▶ _EXERCISE BRIEF_:
Each line holding the word "이벤트가" must appear in the answer, copied from the entries.

▶ _DATA TO EXAMINE_:

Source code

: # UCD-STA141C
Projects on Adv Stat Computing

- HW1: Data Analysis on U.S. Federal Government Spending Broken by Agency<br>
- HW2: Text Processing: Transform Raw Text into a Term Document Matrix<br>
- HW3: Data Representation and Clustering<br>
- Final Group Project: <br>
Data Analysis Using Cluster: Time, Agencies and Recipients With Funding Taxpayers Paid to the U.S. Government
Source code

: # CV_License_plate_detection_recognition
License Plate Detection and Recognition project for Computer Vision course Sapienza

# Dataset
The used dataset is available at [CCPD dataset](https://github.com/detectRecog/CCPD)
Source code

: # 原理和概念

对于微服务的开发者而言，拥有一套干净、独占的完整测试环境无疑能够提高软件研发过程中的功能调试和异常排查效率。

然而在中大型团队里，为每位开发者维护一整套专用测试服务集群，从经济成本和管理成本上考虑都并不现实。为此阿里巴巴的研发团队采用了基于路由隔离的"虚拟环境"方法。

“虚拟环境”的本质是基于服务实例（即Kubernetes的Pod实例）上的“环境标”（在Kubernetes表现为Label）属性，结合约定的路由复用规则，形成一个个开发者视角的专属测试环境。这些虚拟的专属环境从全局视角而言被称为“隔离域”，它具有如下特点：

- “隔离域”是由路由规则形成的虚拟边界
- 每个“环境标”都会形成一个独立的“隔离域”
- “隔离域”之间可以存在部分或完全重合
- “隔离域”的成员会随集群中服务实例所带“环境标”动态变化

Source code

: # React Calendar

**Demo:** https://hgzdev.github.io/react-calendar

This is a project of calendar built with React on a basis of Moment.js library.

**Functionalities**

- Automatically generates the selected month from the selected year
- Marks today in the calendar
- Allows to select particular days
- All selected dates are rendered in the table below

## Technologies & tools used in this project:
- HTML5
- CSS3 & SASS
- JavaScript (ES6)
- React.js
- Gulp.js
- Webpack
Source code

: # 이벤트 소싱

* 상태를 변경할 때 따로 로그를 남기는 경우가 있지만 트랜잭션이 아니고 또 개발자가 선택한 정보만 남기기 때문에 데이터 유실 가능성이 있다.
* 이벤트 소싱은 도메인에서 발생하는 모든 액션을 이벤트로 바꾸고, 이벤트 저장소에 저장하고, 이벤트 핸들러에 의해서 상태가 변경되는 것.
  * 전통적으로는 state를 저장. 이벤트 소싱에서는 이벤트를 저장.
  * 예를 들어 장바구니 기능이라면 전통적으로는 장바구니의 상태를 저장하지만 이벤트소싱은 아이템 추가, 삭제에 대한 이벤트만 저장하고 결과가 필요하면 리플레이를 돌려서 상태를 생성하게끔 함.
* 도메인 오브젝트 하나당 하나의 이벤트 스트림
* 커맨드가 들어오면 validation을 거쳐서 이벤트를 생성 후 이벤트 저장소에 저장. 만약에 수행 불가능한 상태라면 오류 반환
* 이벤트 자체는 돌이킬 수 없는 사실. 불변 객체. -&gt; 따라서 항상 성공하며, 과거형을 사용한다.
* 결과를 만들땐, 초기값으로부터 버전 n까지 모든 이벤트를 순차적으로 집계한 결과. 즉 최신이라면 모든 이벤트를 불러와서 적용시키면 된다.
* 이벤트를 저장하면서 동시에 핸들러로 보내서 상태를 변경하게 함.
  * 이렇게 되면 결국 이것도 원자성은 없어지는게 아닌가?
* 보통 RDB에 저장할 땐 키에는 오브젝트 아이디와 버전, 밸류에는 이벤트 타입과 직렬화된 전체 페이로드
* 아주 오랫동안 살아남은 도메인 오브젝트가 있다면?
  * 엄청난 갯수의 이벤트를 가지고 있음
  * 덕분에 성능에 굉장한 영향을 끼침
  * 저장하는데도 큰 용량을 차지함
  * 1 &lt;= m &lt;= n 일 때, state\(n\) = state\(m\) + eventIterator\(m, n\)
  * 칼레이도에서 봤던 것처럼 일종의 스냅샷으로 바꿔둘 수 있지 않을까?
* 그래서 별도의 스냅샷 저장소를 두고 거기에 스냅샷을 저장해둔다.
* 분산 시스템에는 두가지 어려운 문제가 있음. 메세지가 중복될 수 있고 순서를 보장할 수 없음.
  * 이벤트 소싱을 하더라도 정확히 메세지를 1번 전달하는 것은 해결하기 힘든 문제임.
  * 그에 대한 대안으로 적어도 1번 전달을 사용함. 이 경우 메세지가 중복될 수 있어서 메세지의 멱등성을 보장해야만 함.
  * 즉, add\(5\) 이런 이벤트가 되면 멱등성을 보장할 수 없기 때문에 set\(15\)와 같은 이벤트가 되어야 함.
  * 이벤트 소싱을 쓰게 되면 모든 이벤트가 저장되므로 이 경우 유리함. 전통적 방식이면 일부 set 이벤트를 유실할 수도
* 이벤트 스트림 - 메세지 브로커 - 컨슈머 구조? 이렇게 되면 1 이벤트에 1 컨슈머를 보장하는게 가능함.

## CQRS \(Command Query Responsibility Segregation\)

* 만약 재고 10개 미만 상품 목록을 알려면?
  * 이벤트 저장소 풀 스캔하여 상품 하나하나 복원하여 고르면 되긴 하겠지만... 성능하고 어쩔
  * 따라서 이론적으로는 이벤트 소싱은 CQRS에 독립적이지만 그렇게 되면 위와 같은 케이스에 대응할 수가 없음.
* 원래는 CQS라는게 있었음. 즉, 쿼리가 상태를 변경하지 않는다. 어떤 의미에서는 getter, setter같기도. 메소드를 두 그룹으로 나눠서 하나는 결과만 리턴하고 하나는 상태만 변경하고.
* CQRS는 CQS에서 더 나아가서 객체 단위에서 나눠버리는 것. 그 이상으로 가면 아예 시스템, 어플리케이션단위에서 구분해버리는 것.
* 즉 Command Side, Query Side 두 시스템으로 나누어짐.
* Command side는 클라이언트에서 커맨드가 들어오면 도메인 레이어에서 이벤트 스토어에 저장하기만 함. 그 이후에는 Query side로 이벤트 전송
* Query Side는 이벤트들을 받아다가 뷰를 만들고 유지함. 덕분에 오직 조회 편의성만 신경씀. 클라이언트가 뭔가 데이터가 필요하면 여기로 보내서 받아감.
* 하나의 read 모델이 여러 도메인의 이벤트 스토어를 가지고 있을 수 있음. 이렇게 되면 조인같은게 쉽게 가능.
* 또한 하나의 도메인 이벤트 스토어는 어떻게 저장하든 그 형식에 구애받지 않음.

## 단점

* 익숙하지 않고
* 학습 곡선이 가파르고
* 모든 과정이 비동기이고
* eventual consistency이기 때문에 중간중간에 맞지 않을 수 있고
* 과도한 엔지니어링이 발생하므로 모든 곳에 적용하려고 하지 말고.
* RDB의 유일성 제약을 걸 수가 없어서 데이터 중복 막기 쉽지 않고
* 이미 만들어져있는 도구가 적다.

▶ _RESPONSE_:
  * 즉, add\(5\) 이런 이벤트가 되면 멱등성을 보장할 수 없기 때문에 set\(15\)와 같은 이벤트가 되어야 함.
  * 이벤트 소싱을 쓰게 되면 모든 이벤트가 저장되므로 이 경우 유리함. 전통적 방식이면 일부 set 이벤트를 유실할 수도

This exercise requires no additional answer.